Katherine:                  

What testing should take place following a myeloma diagnosis?

Dr. Forsberg:             

So, after a patient is diagnosed with myeloma, or with suspected myeloma, a number of tests take place to both understand the myeloma. Get some sense for how aggressive the myeloma might be and understand what may be being caused by the myeloma at any given time. So, that involves a number of blood tests. It involves checking urine, doing at least one 24-hour collection of urine. Doing imaging, tests to look at the skeleton or different areas of the body for myeloma involvement.

And a bone marrow biopsy and what’s called an aspirate.

So, all those tests together are used to help confirm myeloma, to understand what’s going on with it and then to understand some of the characteristics of it that might be important over time.

Some of the more complicated tests when people are initially diagnosed with myeloma to get their head around are some pretty important blood tests that we monitor pretty closely.

Things called the serum protein electrophoresis and serum light chain assays.
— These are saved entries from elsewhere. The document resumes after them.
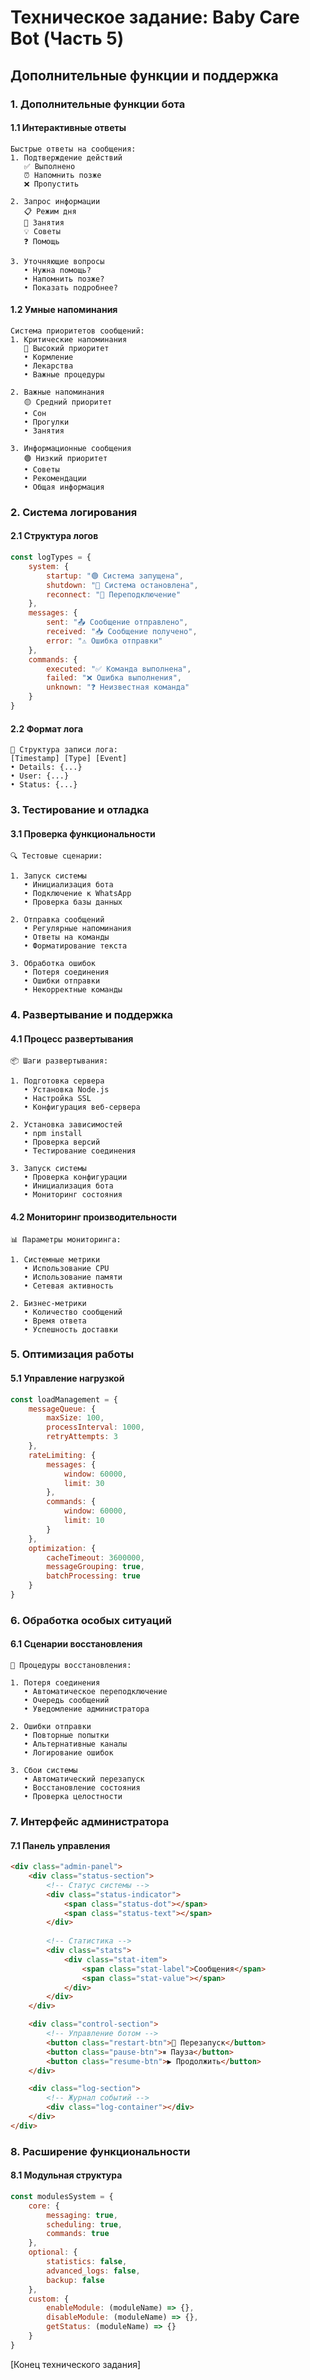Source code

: # Техническое задание: Baby Care Bot (Часть 5)
## Дополнительные функции и поддержка

### 1. Дополнительные функции бота

#### 1.1 Интерактивные ответы
```
Быстрые ответы на сообщения:
1. Подтверждение действий
   ✅ Выполнено
   ⏰ Напомнить позже
   ❌ Пропустить

2. Запрос информации
   📋 Режим дня
   🎯 Занятия
   💡 Советы
   ❓ Помощь

3. Уточняющие вопросы
   • Нужна помощь?
   • Напомнить позже?
   • Показать подробнее?
```

#### 1.2 Умные напоминания
```
Система приоритетов сообщений:
1. Критические напоминания
   🔴 Высокий приоритет
   • Кормление
   • Лекарства
   • Важные процедуры

2. Важные напоминания
   🟡 Средний приоритет
   • Сон
   • Прогулки
   • Занятия

3. Информационные сообщения
   🟢 Низкий приоритет
   • Советы
   • Рекомендации
   • Общая информация
```

### 2. Система логирования

#### 2.1 Структура логов
```javascript
const logTypes = {
    system: {
        startup: "🟢 Система запущена",
        shutdown: "🔴 Система остановлена",
        reconnect: "🔄 Переподключение"
    },
    messages: {
        sent: "📤 Сообщение отправлено",
        received: "📥 Сообщение получено",
        error: "⚠️ Ошибка отправки"
    },
    commands: {
        executed: "✅ Команда выполнена",
        failed: "❌ Ошибка выполнения",
        unknown: "❓ Неизвестная команда"
    }
}
```

#### 2.2 Формат лога
```
📝 Структура записи лога:
[Timestamp] [Type] [Event]
• Details: {...}
• User: {...}
• Status: {...}
```

### 3. Тестирование и отладка

#### 3.1 Проверка функциональности
```
🔍 Тестовые сценарии:

1. Запуск системы
   • Инициализация бота
   • Подключение к WhatsApp
   • Проверка базы данных

2. Отправка сообщений
   • Регулярные напоминания
   • Ответы на команды
   • Форматирование текста

3. Обработка ошибок
   • Потеря соединения
   • Ошибки отправки
   • Некорректные команды
```

### 4. Развертывание и поддержка

#### 4.1 Процесс развертывания
```
📦 Шаги развертывания:

1. Подготовка сервера
   • Установка Node.js
   • Настройка SSL
   • Конфигурация веб-сервера

2. Установка зависимостей
   • npm install
   • Проверка версий
   • Тестирование соединения

3. Запуск системы
   • Проверка конфигурации
   • Инициализация бота
   • Мониторинг состояния
```

#### 4.2 Мониторинг производительности
```
📊 Параметры мониторинга:

1. Системные метрики
   • Использование CPU
   • Использование памяти
   • Сетевая активность

2. Бизнес-метрики
   • Количество сообщений
   • Время ответа
   • Успешность доставки
```

### 5. Оптимизация работы

#### 5.1 Управление нагрузкой
```javascript
const loadManagement = {
    messageQueue: {
        maxSize: 100,
        processInterval: 1000,
        retryAttempts: 3
    },
    rateLimiting: {
        messages: {
            window: 60000,
            limit: 30
        },
        commands: {
            window: 60000,
            limit: 10
        }
    },
    optimization: {
        cacheTimeout: 3600000,
        messageGrouping: true,
        batchProcessing: true
    }
}
```

### 6. Обработка особых ситуаций

#### 6.1 Сценарии восстановления
```
🔄 Процедуры восстановления:

1. Потеря соединения
   • Автоматическое переподключение
   • Очередь сообщений
   • Уведомление администратора

2. Ошибки отправки
   • Повторные попытки
   • Альтернативные каналы
   • Логирование ошибок

3. Сбои системы
   • Автоматический перезапуск
   • Восстановление состояния
   • Проверка целостности
```

### 7. Интерфейс администратора

#### 7.1 Панель управления
```html
<div class="admin-panel">
    <div class="status-section">
        <!-- Статус системы -->
        <div class="status-indicator">
            <span class="status-dot"></span>
            <span class="status-text"></span>
        </div>
        
        <!-- Статистика -->
        <div class="stats">
            <div class="stat-item">
                <span class="stat-label">Сообщения</span>
                <span class="stat-value"></span>
            </div>
        </div>
    </div>

    <div class="control-section">
        <!-- Управление ботом -->
        <button class="restart-btn">🔄 Перезапуск</button>
        <button class="pause-btn">⏸ Пауза</button>
        <button class="resume-btn">▶️ Продолжить</button>
    </div>

    <div class="log-section">
        <!-- Журнал событий -->
        <div class="log-container"></div>
    </div>
</div>
```

### 8. Расширение функциональности

#### 8.1 Модульная структура
```javascript
const modulesSystem = {
    core: {
        messaging: true,
        scheduling: true,
        commands: true
    },
    optional: {
        statistics: false,
        advanced_logs: false,
        backup: false
    },
    custom: {
        enableModule: (moduleName) => {},
        disableModule: (moduleName) => {},
        getStatus: (moduleName) => {}
    }
}
```

[Конец технического задания]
And basically, those are tools that help us measure antibodies. Myeloma is a disease; it comes from cells that make antibodies or fragments of antibodies. And by measuring those, we can understand the myeloma, we can give it some names. And then we can also measure it over time. So, those can seem a little bit impenetrable to patients when they’re first diagnosed, but they’re pretty important for patients and for people treating the myeloma to understand where the myeloma stands and how things are going.

Katherine:                  

What about genetic testing?

Dr. Forsberg:             

So, the main way that we use genetic testing in multiple myeloma is through something called, cytogenetics. And cytogenetics is a way for us to evaluate chromosomes. Chromosomes are in cells and that’s where genetic material is contained. And in myeloma, some of the main vents that drive myeloma cells to change from normal plasma cells come through changes in chromosomes.

And so, those chromosome changes that can be detected with different tests, sometimes they’re called karyotyping or what’s called FISH can give us a sense for some of the changes that may drive the myeloma or have driven it in the first place.